Exercise description:
Show each line of the records in which the word "redditmedia" occurs.

[Data records Boundary: Start]

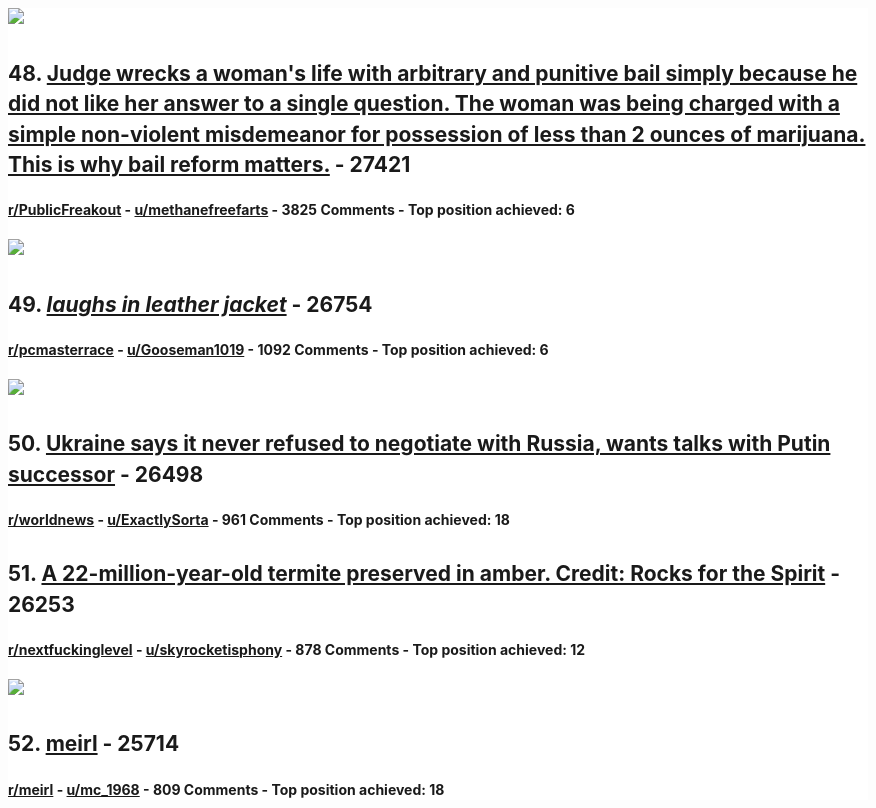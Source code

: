 <a href="https://v.redd.it/d00kky9lpiy91"><img src="https://b.thumbs.redditmedia.com/H00ntOd_K3pN16w2gArqnVRaZn0twArPox8ShzbpPQQ.jpg"></img></a>

## 48. [Judge wrecks a woman's life with arbitrary and punitive bail simply because he did not like her answer to a single question. The woman was being charged with a simple non-violent misdemeanor for possession of less than 2 ounces of marijuana. This is why bail reform matters.](http://reddit.com/r/PublicFreakout/comments/yoj2bu/judge_wrecks_a_womans_life_with_arbitrary_and/) - 27421
#### [r/PublicFreakout](http://reddit.com/r/PublicFreakout) - [u/methanefreefarts](http://reddit.com/u/methanefreefarts) - 3825 Comments - Top position achieved: 6

<a href="https://v.redd.it/lm25j250ciy91"><img src="https://b.thumbs.redditmedia.com/CiJCHJ3Km2EtiUytYpO7gmDi3bgypeh9UHIWBBSYKls.jpg"></img></a>

## 49. [*laughs in leather jacket*](http://reddit.com/r/pcmasterrace/comments/yow3nr/laughs_in_leather_jacket/) - 26754
#### [r/pcmasterrace](http://reddit.com/r/pcmasterrace) - [u/Gooseman1019](http://reddit.com/u/Gooseman1019) - 1092 Comments - Top position achieved: 6

<a href="https://i.redd.it/02b1hnmeqky91.jpg"><img src="https://b.thumbs.redditmedia.com/ls9k2w-G5wf8zB-3Q-qqOXcUz7ioNU4aSxb_7LpOl5M.jpg"></img></a>

## 50. [Ukraine says it never refused to negotiate with Russia, wants talks with Putin successor](http://reddit.com/r/worldnews/comments/yorlne/ukraine_says_it_never_refused_to_negotiate_with/) - 26498
#### [r/worldnews](http://reddit.com/r/worldnews) - [u/ExactlySorta](http://reddit.com/u/ExactlySorta) - 961 Comments - Top position achieved: 18

## 51. [A 22-million-year-old termite preserved in amber. Credit: Rocks for the Spirit](http://reddit.com/r/nextfuckinglevel/comments/yoluvw/a_22millionyearold_termite_preserved_in_amber/) - 26253
#### [r/nextfuckinglevel](http://reddit.com/r/nextfuckinglevel) - [u/skyrocketisphony](http://reddit.com/u/skyrocketisphony) - 878 Comments - Top position achieved: 12

<a href="https://v.redd.it/5z7vqlxcziy91"><img src="https://a.thumbs.redditmedia.com/9CkJCbqxKAzmyuYGnIolIlsxoWeJ5N3fSx6cG4BkgU0.jpg"></img></a>

## 52. [meirl](http://reddit.com/r/meirl/comments/yoiov6/meirl/) - 25714
#### [r/meirl](http://reddit.com/r/meirl) - [u/mc_1968](http://reddit.com/u/mc_1968) - 809 Comments - Top position achieved: 18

[Data records Boundary: End]

Answer section:
: <a href="https://v.redd.it/d00kky9lpiy91"><img src="https://b.thumbs.redditmedia.com/H00ntOd_K3pN16w2gArqnVRaZn0twArPox8ShzbpPQQ.jpg"></img></a>
<a href="https://v.redd.it/lm25j250ciy91"><img src="https://b.thumbs.redditmedia.com/CiJCHJ3Km2EtiUytYpO7gmDi3bgypeh9UHIWBBSYKls.jpg"></img></a>
<a href="https://i.redd.it/02b1hnmeqky91.jpg"><img src="https://b.thumbs.redditmedia.com/ls9k2w-G5wf8zB-3Q-qqOXcUz7ioNU4aSxb_7LpOl5M.jpg"></img></a>
<a href="https://v.redd.it/5z7vqlxcziy91"><img src="https://a.thumbs.redditmedia.com/9CkJCbqxKAzmyuYGnIolIlsxoWeJ5N3fSx6cG4BkgU0.jpg"></img></a>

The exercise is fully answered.